Meltiy's hand fell from the pendant, her face pale. "Cursed?"

 

"Not cursed," Loki said quickly. Too quickly. Defensive. "Just... monitored. For your safety. Father wanted to ensure you weren't in danger."

 

"By making me a spy without my knowledge?" Meltiy's voice cracked. Real emotion breaking through diplomatic composure. "By turning me into a tool?"

 

"Welcome to divine politics," Zeus said, and for just a moment, his tone carried something almost like sympathy. Almost like understanding. "Where everyone is someone's tool. Including you. Including me. Including every god in this hall." He turned back to Thor. "So tell me, son of Odin. Did you come here because you care about Meltiy? Or because your father ordered you to retrieve his spy before I could extract useful information from her?"

 

Thor's jaw clenched.
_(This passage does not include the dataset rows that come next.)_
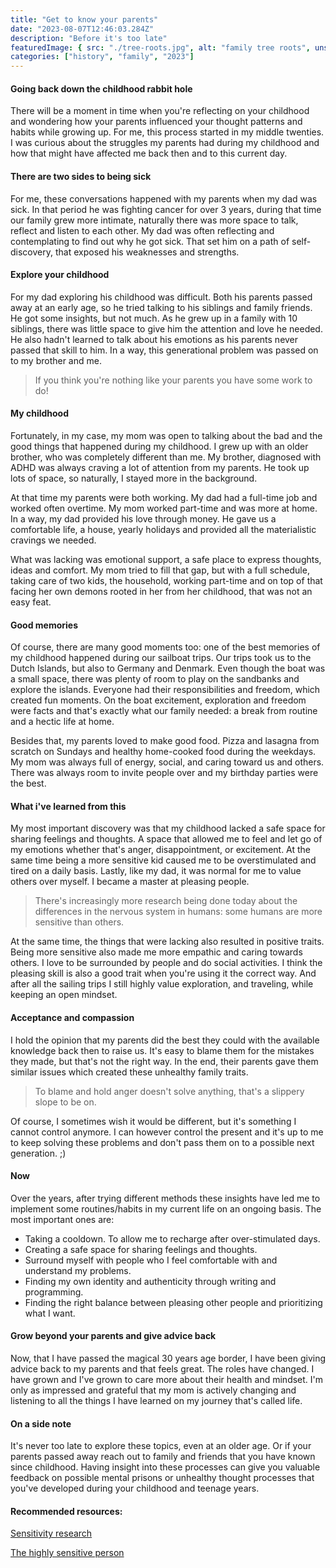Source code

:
 ```yaml
---
title: "Get to know your parents"
date: "2023-08-07T12:46:03.284Z"
description: "Before it's too late"
featuredImage: { src: "./tree-roots.jpg", alt: "family tree roots", unsplashName: "@eilisgarvey" }
categories: ["history", "family", "2023"]
---
```

  
#### Going back down the childhood rabbit hole
There will be a moment in time when you're reflecting on your childhood and wondering how your parents influenced your thought patterns and habits while growing up. For me, this process started in my middle twenties. I was curious about the struggles my parents had during my childhood and how that might have affected me back then and to this current day.

#### There are two sides to being sick
For me, these conversations happened with my parents when my dad was sick. In that period he was fighting cancer for over 3 years, during that time our family grew more intimate, naturally there was more space to talk, reflect and listen to each other. My dad was often reflecting and contemplating to find out why he got sick. That set him on a path of self-discovery, that exposed his weaknesses and strengths.

#### Explore your childhood
For my dad exploring his childhood was difficult. Both his parents passed away at an early age, so he tried talking to his siblings and family friends. He got some insights, but not much. As he grew up in a family with 10 siblings, there was little space to give him the attention and love he needed. He also hadn't learned to talk about his emotions as his parents never passed that skill to him. In a way, this generational problem was passed on to my brother and me.

> If you think you're nothing like your parents you have some work to do!

#### My childhood
Fortunately, in my case, my mom was open to talking about the bad and the good things that happened during my childhood. I grew up with an older brother, who was completely different than me. My brother, diagnosed with ADHD was always craving a lot of attention from my parents. He took up lots of space, so naturally, I stayed more in the background.

At that time my parents were both working. My dad had a full-time job and worked often overtime. My mom worked part-time and was more at home. In a way, my dad provided his love through money. He gave us a comfortable life, a house, yearly holidays and provided all the materialistic cravings we needed.

What was lacking was emotional support, a safe place to express thoughts, ideas and comfort. My mom tried to fill that gap, but with a full schedule, taking care of two kids, the household, working part-time and on top of that facing her own demons rooted in her from her childhood, that was not an easy feat.

#### Good memories
Of course, there are many good moments too: one of the best memories of my childhood happened during our sailboat trips. Our trips took us to the Dutch Islands, but also to Germany and Denmark. Even though the boat was a small space, there was plenty of room to play on the sandbanks and explore the islands. Everyone had their responsibilities and freedom, which created fun moments. On the boat excitement, exploration and freedom were facts and that's exactly what our family needed: a break from routine and a hectic life at home.

Besides that, my parents loved to make good food. Pizza and lasagna from scratch on Sundays and healthy home-cooked food during the weekdays. My mom was always full of energy, social, and caring toward us and others. There was always room to invite people over and my birthday parties were the best.

#### What i've learned from this
My most important discovery was that my childhood lacked a safe space for sharing feelings and thoughts. A space that allowed me to feel and let go of my emotions whether that's anger, disappointment, or excitement. At the same time being a more sensitive kid caused me to be overstimulated and tired on a daily basis. Lastly, like my dad, it was normal for me to value others over myself. I became a master at pleasing people.

> There's increasingly more research being done today about the differences in the nervous system in humans: 
> some humans are more sensitive than others.

At the same time, the things that were lacking also resulted in positive traits. Being more sensitive also made me more empathic and caring towards others. I love to be surrounded by people and do social activities. I think the pleasing skill is also a good trait when you're using it the correct way. And after all the sailing trips I still highly value exploration, and traveling, while keeping an open mindset.

#### Acceptance and compassion
I hold the opinion that my parents did the best they could with the available knowledge back then to raise us. It's easy to blame them for the mistakes they made, but that's not the right way. In the end, their parents gave them similar issues which created these unhealthy family traits.

> To blame and hold anger doesn't solve anything, that's a slippery slope to be on.

Of course, I sometimes wish it would be different, but it's something I cannot control anymore. I can however control the present and it's up to me to keep solving these problems and don't pass them on to a possible next generation. ;)

#### Now
Over the years, after trying different methods these insights have led me to implement some routines/habits in my current life on an ongoing basis. The most important ones are:

- Taking a cooldown. To allow me to recharge after over-stimulated days.
- Creating a safe space for sharing feelings and thoughts.
- Surround myself with people who I feel comfortable with and understand my problems.
- Finding my own identity and authenticity through writing and programming.
- Finding the right balance between pleasing other people and prioritizing what I want.

#### Grow beyond your parents and give advice back 
Now, that I have passed the magical 30 years age border, I have been giving advice back to my parents and that feels great. The roles have changed. I have grown and I've grown to care more about their health and mindset. I'm only as impressed and grateful that my mom is actively changing and listening to all the things I have learned on my journey that's called life.

#### On a side note
It's never too late to explore these topics, even at an older age. Or if your parents passed away reach out to family and friends that you have known since childhood. Having insight into these processes can give you valuable feedback on possible mental prisons or unhealthy thought processes that you've developed during your childhood and teenage years.

#### Recommended resources:
[Sensitivity research](https://sensitivityresearch.com/)

[The highly sensitive person](https://hsperson.com/)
His eyes blazed with inner lightning, storm meeting storm. "Both can be true."

 

"Can they?" Zeus smiled without warmth. "How convenient for you."

 

"Enough posturing." Hela's voice cut through the exchange like a blade through flesh. Shadows coalesced around her hands into tangible darkness, weapons forged from the concept of ending. "We didn't come here to debate morality or trade accusations. We came for Meltiy. You'll release her, or we'll take her. Choose."

 

Zeus gathered lightning in both hands, the power building until the air itself screamed with potential energy. "I choose option three. You leave empty-handed. Meltiy remains as my guest until the goddess of Knowledge submits to judgment. And if you attempt to take her by force..." His eyes blazed white, pupils vanishing into pure light. "I'll remind you why gods fear to challenge me in my own hall.